LEAP’s summer issue inaugurates a new tradition. In the mold of last year’s subcultural encyclopedia, “The Ends of Culture,” we have put together a portfolio of short takes to address another fringe phenomenon at the heart of artistic practice: the muse. Initially we had imagined this editorial project as a way to think through the changing relationship between art and celebrity or entertainment culture. Beyond the appropriation of star value for the art world, this involves an analysis of what kind of value art creates for these systems. But it quickly became clear that we would have to dig into many other forms of the muse. Not only is the boundary between art and other disciplines growing blurrier, so too is man’s position and image in the artistic process.

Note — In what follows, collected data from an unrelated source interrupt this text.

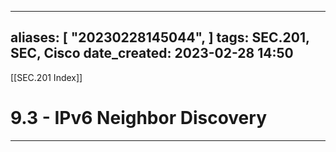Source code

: 
---
aliases: [ "20230228145044",  ]
tags: SEC.201, SEC, Cisco
date_created: 2023-02-28 14:50
---
[[SEC.201 Index]]
# 9.3 - IPv6 Neighbor Discovery
---
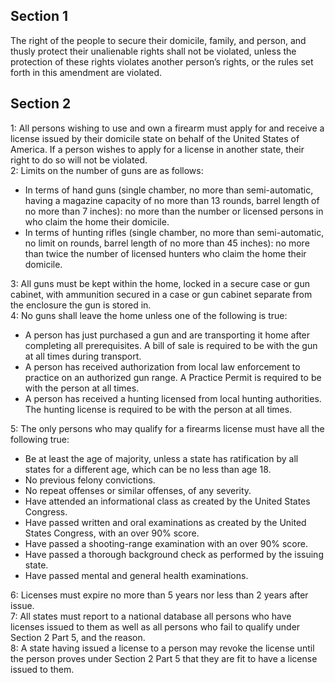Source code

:## Section 1
The right of the people to secure their domicile, family, and person, and thusly protect their unalienable rights shall not be violated, unless the protection of these rights violates another person’s rights, or the rules set forth in this amendment are violated.

## Section 2
1: All persons wishing to use and own a firearm must apply for and receive a license issued by their domicile state on behalf of the United States of America. If a person wishes to apply for a license in another state, their right to do so will not be violated.  
2: Limits on the number of guns are as follows:  
- In terms of hand guns (single chamber, no more than semi-automatic, having a magazine capacity of no more than 13 rounds, barrel length of no more than 7 inches): no more than the number or licensed persons in who claim the home their domicile.
- In terms of hunting rifles (single chamber, no more than semi-automatic, no limit on rounds, barrel length of no more than 45 inches): no more than twice the number of licensed hunters who claim the home their domicile.

3: All guns must be kept within the home, locked in a secure case or gun cabinet, with ammunition secured in a case or gun cabinet separate from the enclosure the gun is stored in.  
4: No guns shall leave the home unless one of the following is true:  
- A person has just purchased a gun and are transporting it home after completing all prerequisites. A bill of sale is required to be with the gun at all times during transport.
- A person has received authorization from local law enforcement to practice on an authorized gun range. A Practice Permit is required to be with the person at all times.
- A person has received a hunting licensed from local hunting authorities. The hunting license is required to be with the person at all times.  

5: The only persons who may qualify for a firearms license must have all the following true:
- Be at least the age of majority, unless a state has ratification by all states for a different age, which can be no less than age 18.
- No previous felony convictions.
- No repeat offenses or similar offenses, of any severity.
- Have attended an informational class as created by the United States Congress.
- Have passed written and oral examinations as created by the United States Congress, with an over 90% score.
- Have passed a shooting-range examination with an over 90% score.
- Have passed a thorough background check as performed by the issuing state.
- Have passed mental and general health examinations.

6: Licenses must expire no more than 5 years nor less than 2 years after issue.  
7: All states must report to a national database all persons who have licenses issued to them as well as all persons who fail to qualify under Section 2 Part 5, and the reason.  
8: A state having issued a license to a person may revoke the license until the person proves under Section 2 Part 5 that they are fit to have a license issued to them.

In this technofetishistic era, Sappho is blessed with a clear and accurate body of flesh and bones that can quickly morph into an avatar that is celebrated by both artists and the consuming public alike. It has become hard to tell who is the artist and who is the muse. The muse today might labor directly on the work, or perform as the work, or remold the artist in place of the work. Like researchers on Heisenberg’s uncertainty principle, it turns out there’s a little bit of muse in all of us. With “My Muse Does All the Work,” our political proposition is radical: that those of us who can’t help being more art groupie than art star forget about Beuysian inclusivity and turn the tables around. Art as an evolutionary process; everyone a muse.

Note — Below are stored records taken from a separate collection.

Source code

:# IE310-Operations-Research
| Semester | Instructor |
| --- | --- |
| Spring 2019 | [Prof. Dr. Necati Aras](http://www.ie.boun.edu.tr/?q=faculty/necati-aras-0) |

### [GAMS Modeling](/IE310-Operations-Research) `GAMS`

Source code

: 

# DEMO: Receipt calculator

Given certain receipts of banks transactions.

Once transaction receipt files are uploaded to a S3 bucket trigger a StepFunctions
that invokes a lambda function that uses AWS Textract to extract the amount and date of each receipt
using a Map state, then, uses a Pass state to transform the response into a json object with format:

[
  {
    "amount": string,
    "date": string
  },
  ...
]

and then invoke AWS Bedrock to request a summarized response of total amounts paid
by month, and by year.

This issue’s top section reviews the recent practices of seven artists from around the globe. Hao Jingban’s latest exhibition “Over-Romanticisim” zooms in on traditional dance halls. Here, time stagnates, the furnishings, atmosphere, and people all carry obvious traces of the 1980s and 90s, and yet they coexist within the same space and time as the present. Artist Zhang Wei’s recent work buzzes with the tension of chewing through ideas. This tension is especially palpable in his larger paintings. He is constantly playing with the contrast between luminous colors and deep, brooding tones, rapid mark-making juxtaposed with a wide stretch of canvas smudged with color, pigment piled onto a backdrop of diluted hues, and notes of the warmth and whimsy of literati painting peering out from the tumult of an otherwise savage style. Paris-based Daiga Grantina speaks of her sculptural and installation work as an inversion of the Greek mythology pygmalion. Her sculptural emanations, in gravity-defying suspension, are messy but poised, convoluted yet never abject, operating as knowledge does, at the moment of recognition, as an ongoing paradox.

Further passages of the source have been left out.